A Post licensure clinical study to compare and evaluate safety, reactogenicity and Lot-to-Lot consistency of three production batches of liquid pentavalent DTwP-rHepB-HIB vaccine manufactured by BE LTD in healthy 6 to 8 week old infants.

Phase 4

Completed

• Conditions: Health Condition 1: Z23- Encounter for immunization

• Registration Number: CTRI/2011/04/001675
• Lead Sponsor: Biological E Limited

Brief Summary

Not available

Detailed Description

Not available

Study Timeline

• Study Completion: 2011-09-14
• Last Update Posted: 2021-11-24

Recruitment & Eligibility

• Status: Completed
• Sex: Not specified
• Target Recruitment: 660

Inclusion Criteria

Intended subjects will be healthy infants between 6-8 weeks of age, of either gender at the time of 1st vaccination.
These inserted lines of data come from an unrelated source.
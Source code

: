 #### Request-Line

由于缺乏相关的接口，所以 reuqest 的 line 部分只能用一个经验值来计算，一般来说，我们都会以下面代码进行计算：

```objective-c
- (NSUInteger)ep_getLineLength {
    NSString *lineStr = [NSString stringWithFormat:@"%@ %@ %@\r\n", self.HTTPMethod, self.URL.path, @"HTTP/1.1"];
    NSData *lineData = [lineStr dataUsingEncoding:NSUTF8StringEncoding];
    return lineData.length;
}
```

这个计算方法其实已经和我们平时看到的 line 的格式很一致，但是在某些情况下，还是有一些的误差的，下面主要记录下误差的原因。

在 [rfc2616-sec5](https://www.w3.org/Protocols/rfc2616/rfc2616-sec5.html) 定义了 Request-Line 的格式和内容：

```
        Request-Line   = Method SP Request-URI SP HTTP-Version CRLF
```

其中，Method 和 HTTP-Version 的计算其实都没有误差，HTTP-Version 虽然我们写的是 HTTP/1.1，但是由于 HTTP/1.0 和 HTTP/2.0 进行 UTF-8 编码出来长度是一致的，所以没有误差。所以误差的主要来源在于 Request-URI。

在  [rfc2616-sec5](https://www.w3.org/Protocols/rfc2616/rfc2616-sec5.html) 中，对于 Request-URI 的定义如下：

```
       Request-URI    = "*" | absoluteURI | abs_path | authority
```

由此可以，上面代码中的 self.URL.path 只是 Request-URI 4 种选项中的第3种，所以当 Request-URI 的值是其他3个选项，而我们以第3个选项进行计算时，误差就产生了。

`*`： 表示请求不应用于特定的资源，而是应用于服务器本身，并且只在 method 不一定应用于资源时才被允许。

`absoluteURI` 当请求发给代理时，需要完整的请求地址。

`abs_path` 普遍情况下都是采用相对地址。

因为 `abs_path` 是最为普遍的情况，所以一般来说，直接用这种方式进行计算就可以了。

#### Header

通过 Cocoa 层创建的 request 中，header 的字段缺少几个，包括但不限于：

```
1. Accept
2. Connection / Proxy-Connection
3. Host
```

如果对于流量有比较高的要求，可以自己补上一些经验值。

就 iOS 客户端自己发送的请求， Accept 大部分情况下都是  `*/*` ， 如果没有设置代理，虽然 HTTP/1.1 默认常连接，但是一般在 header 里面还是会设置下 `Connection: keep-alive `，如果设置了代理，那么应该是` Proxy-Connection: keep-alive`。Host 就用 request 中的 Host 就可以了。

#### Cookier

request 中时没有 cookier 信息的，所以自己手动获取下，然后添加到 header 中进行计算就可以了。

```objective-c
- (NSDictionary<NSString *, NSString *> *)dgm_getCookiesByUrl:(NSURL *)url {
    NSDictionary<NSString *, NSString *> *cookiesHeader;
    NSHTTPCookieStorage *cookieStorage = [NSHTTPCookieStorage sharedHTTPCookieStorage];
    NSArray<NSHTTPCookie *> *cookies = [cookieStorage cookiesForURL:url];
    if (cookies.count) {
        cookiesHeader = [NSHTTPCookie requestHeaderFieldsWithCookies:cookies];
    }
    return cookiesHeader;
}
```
Written informed consent obtained from the subjects parent(s) or legally acceptable representative / guardian.

Healthy infants with weight equal to or more than 3300 gms at the time of 1st vaccination.

Good clinical condition established by medical history and physical examination (with no acute disease, infection or high temperature).

Healthy infants born to mothers sero-negative to HIV, HBV and HCV as confirmed by blood tests on the mother or based on maternity discharge summary.

Subjects or their mothers not participating in any other clinical trials.

Infants without contraindications or precautionary circumstances for participating in the trial.

Ability of the subjects parent or legally acceptable representative/guardian to understand and comply with the requirements of the protocol.

Exclusion Criteria

Prior immunization with DTP, Hepatitis-B or HIB vaccine with the exception of BCG &/or oral/injectable polio vaccine.

Current illness (especially fever) or any acute or congenital illness or disability.

Subjects receiving immunosuppressive therapy.

Known or suspected allergy to any of the vaccine components.

Any sign or symptom or systemic dysfunction, especially of the central nervous system (CNS).

Known family history of SIDS (Sudden Infant Death Syndrome).

Planned or elective surgery during the course of the study.

Infants who have received any blood products, any dose of corticosteroids, cytotoxic agents or radiotherapy.

Subjects and their mothers who have participated in another clinical trial of an investigational agent within last 30 days or likely to participate during the study course.

Inability or unwillingness to abide by the requirements of the protocol.

Any criteria, which in the opinion of the Investigator, suggests that the subject would not be compliant with the study protocol.

Study & Design

• Study Type: Interventional
• Study Design: Not specified